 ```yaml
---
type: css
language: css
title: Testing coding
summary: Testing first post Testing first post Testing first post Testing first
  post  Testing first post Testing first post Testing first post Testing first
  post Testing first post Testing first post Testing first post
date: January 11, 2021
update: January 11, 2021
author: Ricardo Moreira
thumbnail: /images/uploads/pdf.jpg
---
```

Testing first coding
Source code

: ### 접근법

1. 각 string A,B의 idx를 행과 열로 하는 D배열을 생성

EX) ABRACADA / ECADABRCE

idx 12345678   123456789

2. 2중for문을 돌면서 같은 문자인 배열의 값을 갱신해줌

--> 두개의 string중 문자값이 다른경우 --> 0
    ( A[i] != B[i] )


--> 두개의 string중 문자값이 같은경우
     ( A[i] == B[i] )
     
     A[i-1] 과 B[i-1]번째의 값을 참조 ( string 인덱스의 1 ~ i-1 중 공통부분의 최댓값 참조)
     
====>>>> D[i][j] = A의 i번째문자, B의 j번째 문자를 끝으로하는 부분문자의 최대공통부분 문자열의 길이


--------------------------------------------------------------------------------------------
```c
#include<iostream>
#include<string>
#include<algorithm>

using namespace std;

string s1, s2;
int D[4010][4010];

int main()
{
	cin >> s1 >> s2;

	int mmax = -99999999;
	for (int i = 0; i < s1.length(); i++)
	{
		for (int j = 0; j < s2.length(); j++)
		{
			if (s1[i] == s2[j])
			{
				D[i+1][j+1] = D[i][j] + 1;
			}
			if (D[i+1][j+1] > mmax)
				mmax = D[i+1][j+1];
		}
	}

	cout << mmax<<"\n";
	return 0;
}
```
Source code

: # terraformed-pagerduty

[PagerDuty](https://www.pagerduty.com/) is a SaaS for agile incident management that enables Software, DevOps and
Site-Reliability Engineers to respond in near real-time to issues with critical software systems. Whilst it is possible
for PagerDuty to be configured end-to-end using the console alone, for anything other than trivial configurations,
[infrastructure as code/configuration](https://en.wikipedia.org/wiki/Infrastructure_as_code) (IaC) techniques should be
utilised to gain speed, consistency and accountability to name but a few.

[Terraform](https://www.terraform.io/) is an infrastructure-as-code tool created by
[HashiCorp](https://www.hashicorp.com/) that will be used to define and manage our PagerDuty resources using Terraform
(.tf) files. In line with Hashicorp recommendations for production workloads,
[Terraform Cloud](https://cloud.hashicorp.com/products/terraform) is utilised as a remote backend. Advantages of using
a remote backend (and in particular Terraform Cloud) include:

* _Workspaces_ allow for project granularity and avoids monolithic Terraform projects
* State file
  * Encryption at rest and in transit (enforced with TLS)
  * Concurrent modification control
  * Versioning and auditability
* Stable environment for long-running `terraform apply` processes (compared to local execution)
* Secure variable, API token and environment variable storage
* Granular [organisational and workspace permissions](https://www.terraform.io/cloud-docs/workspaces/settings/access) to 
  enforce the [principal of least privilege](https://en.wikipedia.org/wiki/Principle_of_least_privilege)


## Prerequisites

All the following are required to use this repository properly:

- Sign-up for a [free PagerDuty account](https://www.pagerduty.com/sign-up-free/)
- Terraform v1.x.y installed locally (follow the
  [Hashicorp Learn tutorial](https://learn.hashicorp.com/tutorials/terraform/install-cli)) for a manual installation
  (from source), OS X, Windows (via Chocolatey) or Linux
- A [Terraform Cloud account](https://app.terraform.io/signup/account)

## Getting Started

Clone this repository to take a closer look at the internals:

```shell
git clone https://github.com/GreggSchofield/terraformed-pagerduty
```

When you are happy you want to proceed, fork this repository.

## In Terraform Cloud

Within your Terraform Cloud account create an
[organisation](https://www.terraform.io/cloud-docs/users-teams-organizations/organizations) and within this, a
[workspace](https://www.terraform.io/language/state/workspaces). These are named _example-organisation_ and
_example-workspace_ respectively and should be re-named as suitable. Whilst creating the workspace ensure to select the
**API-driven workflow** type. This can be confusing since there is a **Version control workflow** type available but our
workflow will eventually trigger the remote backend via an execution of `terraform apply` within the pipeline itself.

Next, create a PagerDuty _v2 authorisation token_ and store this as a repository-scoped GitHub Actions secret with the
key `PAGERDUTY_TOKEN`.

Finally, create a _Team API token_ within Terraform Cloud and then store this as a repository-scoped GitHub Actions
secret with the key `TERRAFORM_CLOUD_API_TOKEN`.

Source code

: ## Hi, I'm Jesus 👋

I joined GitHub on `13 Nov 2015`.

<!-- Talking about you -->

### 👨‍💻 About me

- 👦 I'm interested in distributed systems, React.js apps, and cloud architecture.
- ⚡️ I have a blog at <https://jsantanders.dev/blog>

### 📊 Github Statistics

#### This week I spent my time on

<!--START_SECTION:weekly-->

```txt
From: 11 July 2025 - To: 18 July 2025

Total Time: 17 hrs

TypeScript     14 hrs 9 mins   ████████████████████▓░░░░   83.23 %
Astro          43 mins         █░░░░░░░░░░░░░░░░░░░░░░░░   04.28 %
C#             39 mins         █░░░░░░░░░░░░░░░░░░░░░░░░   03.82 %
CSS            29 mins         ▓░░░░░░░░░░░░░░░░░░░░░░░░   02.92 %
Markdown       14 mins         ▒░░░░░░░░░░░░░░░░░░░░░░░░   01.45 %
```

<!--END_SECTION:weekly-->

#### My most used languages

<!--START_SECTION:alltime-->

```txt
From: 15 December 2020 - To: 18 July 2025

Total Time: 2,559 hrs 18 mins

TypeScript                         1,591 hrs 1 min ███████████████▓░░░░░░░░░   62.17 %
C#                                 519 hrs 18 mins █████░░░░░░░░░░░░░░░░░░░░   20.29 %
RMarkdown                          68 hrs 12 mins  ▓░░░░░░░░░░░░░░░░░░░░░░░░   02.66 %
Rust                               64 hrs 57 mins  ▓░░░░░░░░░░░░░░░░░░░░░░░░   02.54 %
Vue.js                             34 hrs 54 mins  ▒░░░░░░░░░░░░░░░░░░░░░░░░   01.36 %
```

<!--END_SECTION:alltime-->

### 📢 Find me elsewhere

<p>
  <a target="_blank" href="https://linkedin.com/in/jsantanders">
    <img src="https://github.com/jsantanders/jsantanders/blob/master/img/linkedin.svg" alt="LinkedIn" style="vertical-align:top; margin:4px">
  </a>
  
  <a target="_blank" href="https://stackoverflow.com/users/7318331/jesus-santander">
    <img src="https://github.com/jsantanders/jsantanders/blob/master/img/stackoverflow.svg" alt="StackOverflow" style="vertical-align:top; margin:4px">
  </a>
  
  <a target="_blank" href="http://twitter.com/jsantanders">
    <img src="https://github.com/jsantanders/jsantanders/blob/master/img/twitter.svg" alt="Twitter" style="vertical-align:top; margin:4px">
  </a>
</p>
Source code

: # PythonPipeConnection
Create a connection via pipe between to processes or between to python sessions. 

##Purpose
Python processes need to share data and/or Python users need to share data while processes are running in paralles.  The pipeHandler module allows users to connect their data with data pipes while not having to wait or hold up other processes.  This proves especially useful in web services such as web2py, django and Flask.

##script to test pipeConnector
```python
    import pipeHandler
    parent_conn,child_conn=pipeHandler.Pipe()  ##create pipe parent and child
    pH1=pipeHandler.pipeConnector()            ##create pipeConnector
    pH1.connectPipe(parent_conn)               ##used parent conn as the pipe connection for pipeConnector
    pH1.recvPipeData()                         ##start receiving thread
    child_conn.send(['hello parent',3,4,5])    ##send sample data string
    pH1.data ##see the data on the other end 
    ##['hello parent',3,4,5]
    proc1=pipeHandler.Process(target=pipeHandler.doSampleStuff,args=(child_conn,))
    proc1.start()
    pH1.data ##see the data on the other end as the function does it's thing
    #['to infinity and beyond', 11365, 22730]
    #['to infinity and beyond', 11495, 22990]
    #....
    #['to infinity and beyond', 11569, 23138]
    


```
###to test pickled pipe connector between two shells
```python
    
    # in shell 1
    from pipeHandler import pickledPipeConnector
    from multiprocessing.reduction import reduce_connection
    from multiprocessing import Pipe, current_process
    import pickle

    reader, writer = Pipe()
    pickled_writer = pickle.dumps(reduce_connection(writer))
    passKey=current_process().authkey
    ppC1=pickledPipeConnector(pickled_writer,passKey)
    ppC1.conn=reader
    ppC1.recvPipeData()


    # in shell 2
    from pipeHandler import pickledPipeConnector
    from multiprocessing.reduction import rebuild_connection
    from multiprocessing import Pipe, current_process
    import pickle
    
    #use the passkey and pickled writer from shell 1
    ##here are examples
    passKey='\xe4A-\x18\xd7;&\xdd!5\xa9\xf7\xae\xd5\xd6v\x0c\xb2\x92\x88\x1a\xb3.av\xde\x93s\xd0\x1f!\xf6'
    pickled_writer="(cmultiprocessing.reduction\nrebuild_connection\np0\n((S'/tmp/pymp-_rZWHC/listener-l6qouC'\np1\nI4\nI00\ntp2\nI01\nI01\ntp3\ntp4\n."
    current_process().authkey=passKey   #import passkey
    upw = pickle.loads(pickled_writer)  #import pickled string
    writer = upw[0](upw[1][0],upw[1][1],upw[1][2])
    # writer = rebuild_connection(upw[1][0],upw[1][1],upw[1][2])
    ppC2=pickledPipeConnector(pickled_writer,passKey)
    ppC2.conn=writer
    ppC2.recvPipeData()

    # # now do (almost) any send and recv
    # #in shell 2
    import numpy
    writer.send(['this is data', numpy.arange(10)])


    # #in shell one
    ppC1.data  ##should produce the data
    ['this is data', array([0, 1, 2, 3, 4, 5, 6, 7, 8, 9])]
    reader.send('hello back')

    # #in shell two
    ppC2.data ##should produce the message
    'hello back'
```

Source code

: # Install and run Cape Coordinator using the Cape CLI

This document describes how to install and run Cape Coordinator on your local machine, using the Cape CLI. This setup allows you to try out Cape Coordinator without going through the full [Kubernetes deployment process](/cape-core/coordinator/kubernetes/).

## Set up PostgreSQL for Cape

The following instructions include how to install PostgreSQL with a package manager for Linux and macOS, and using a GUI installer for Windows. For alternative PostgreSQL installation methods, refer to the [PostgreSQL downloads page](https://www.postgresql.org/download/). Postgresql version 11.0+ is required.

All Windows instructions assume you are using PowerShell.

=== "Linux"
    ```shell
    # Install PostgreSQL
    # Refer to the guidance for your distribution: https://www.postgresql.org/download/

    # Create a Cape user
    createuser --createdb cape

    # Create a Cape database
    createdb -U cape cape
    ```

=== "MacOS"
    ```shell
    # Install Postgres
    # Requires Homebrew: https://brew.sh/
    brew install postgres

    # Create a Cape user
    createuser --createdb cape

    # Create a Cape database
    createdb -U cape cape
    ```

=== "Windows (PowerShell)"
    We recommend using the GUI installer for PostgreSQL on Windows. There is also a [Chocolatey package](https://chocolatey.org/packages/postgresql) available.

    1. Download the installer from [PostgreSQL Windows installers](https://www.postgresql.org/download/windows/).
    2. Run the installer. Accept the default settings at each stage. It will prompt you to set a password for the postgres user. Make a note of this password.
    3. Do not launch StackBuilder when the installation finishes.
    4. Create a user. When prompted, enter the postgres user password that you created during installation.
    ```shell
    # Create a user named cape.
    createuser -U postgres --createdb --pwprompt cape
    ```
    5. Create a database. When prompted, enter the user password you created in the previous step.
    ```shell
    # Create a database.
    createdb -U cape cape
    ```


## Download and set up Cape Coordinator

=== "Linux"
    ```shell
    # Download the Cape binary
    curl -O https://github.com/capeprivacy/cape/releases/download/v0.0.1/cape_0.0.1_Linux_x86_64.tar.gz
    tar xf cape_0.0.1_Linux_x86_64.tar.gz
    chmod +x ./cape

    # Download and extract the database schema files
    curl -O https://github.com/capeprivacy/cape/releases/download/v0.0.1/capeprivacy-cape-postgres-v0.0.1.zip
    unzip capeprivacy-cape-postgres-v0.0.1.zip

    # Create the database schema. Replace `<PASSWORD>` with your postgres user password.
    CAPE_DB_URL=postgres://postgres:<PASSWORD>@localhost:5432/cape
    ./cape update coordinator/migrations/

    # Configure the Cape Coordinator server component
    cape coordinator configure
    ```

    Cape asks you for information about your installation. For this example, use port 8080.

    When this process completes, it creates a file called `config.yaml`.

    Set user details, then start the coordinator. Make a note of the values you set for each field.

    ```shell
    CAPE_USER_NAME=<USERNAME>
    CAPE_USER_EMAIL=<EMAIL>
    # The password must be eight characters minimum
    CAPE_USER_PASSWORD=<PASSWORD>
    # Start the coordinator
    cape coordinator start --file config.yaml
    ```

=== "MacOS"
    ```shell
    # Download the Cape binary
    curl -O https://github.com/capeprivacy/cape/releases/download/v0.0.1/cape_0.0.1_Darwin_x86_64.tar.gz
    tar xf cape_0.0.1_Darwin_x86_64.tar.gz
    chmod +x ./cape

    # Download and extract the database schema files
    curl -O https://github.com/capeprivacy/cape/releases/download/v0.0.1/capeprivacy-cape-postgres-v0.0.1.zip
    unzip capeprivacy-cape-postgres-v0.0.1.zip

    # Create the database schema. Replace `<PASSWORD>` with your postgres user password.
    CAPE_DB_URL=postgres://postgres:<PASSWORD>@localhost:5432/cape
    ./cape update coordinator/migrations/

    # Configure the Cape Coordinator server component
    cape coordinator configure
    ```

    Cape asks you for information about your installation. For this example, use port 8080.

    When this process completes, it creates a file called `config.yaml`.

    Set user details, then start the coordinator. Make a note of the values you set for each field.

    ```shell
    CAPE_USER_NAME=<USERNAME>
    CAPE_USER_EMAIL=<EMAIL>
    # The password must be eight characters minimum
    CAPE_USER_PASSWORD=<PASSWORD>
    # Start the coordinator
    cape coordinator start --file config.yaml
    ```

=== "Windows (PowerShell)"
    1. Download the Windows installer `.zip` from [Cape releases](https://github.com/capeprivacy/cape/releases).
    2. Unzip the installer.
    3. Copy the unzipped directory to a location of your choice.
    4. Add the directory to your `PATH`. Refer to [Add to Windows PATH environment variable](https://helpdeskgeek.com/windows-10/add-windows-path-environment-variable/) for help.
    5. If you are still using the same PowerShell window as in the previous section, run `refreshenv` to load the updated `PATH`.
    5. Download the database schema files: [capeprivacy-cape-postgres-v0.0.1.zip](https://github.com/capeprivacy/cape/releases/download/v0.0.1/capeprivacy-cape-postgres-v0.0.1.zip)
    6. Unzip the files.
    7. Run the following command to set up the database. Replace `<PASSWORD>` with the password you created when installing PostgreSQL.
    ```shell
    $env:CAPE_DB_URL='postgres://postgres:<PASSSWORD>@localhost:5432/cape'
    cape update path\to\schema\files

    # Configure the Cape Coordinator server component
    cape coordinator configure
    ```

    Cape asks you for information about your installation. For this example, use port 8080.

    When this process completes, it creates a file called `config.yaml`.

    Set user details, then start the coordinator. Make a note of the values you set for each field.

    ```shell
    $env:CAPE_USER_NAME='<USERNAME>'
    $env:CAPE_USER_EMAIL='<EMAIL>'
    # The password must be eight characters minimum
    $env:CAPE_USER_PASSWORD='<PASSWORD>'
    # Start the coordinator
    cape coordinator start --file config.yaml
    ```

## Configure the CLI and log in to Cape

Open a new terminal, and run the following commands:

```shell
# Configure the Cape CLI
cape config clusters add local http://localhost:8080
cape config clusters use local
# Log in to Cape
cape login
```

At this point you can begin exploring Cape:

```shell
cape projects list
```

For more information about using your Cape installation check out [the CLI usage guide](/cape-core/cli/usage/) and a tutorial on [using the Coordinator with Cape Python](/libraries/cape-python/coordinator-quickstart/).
════════════════════
Reproduce every line above containing "execution".

**Written answer:**
* Stable environment for long-running `terraform apply` processes (compared to local execution)
workflow will eventually trigger the remote backend via an execution of `terraform apply` within the pipeline itself.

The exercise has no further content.